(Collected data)

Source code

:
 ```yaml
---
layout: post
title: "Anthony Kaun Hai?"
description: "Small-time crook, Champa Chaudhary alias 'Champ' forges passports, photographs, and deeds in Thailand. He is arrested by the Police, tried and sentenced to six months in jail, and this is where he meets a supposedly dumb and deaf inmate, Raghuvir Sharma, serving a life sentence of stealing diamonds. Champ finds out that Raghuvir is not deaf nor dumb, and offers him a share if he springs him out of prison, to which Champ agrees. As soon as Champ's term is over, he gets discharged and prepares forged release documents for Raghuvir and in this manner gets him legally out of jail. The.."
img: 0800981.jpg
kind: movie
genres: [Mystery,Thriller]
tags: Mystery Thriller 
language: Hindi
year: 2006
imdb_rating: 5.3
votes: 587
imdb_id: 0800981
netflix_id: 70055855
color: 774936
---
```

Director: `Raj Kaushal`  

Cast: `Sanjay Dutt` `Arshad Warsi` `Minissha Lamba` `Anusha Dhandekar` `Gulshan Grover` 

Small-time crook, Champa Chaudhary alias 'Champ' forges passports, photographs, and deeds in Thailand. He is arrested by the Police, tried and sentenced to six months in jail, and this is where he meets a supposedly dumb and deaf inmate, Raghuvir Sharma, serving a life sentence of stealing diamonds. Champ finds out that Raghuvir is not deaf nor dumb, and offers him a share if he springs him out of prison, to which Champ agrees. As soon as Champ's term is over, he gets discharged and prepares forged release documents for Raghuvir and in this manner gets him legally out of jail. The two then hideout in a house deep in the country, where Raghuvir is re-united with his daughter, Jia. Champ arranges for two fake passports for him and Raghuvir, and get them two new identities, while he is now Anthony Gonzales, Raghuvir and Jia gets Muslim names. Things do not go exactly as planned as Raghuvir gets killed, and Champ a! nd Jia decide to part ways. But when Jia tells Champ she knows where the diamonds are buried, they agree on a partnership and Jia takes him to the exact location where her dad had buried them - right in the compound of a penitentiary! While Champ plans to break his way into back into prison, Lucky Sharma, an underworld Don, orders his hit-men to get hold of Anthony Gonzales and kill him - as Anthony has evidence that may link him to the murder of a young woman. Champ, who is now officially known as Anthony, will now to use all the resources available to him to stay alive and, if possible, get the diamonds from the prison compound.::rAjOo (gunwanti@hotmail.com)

Task to complete. Could you restate every record word for word?

Task answer.
Source code

:
 ```yaml
---
layout: post
title: "Anthony Kaun Hai?"
description: "Small-time crook, Champa Chaudhary alias 'Champ' forges passports, photographs, and deeds in Thailand. He is arrested by the Police, tried and sentenced to six months in jail, and this is where he meets a supposedly dumb and deaf inmate, Raghuvir Sharma, serving a life sentence of stealing diamonds. Champ finds out that Raghuvir is not deaf nor dumb, and offers him a share if he springs him out of prison, to which Champ agrees. As soon as Champ's term is over, he gets discharged and prepares forged release documents for Raghuvir and in this manner gets him legally out of jail. The.."
img: 0800981.jpg
kind: movie
genres: [Mystery,Thriller]
tags: Mystery Thriller 
language: Hindi
year: 2006
imdb_rating: 5.3
votes: 587
imdb_id: 0800981
netflix_id: 70055855
color: 774936
---
```

Director: `Raj Kaushal`  

Cast: `Sanjay Dutt` `Arshad Warsi` `Minissha Lamba` `Anusha Dhandekar` `Gulshan Grover` 

Small-time crook, Champa Chaudhary alias 'Champ' forges passports, photographs, and deeds in Thailand. He is arrested by the Police, tried and sentenced to six months in jail, and this is where he meets a supposedly dumb and deaf inmate, Raghuvir Sharma, serving a life sentence of stealing diamonds. Champ finds out that Raghuvir is not deaf nor dumb, and offers him a share if he springs him out of prison, to which Champ agrees. As soon as Champ's term is over, he gets discharged and prepares forged release documents for Raghuvir and in this manner gets him legally out of jail. The two then hideout in a house deep in the country, where Raghuvir is re-united with his daughter, Jia. Champ arranges for two fake passports for him and Raghuvir, and get them two new identities, while he is now Anthony Gonzales, Raghuvir and Jia gets Muslim names. Things do not go exactly as planned as Raghuvir gets killed, and Champ a! nd Jia decide to part ways. But when Jia tells Champ she knows where the diamonds are buried, they agree on a partnership and Jia takes him to the exact location where her dad had buried them - right in the compound of a penitentiary! While Champ plans to break his way into back into prison, Lucky Sharma, an underworld Don, orders his hit-men to get hold of Anthony Gonzales and kill him - as Anthony has evidence that may link him to the murder of a young woman. Champ, who is now officially known as Anthony, will now to use all the resources available to him to stay alive and, if possible, get the diamonds from the prison compound.::rAjOo (gunwanti@hotmail.com)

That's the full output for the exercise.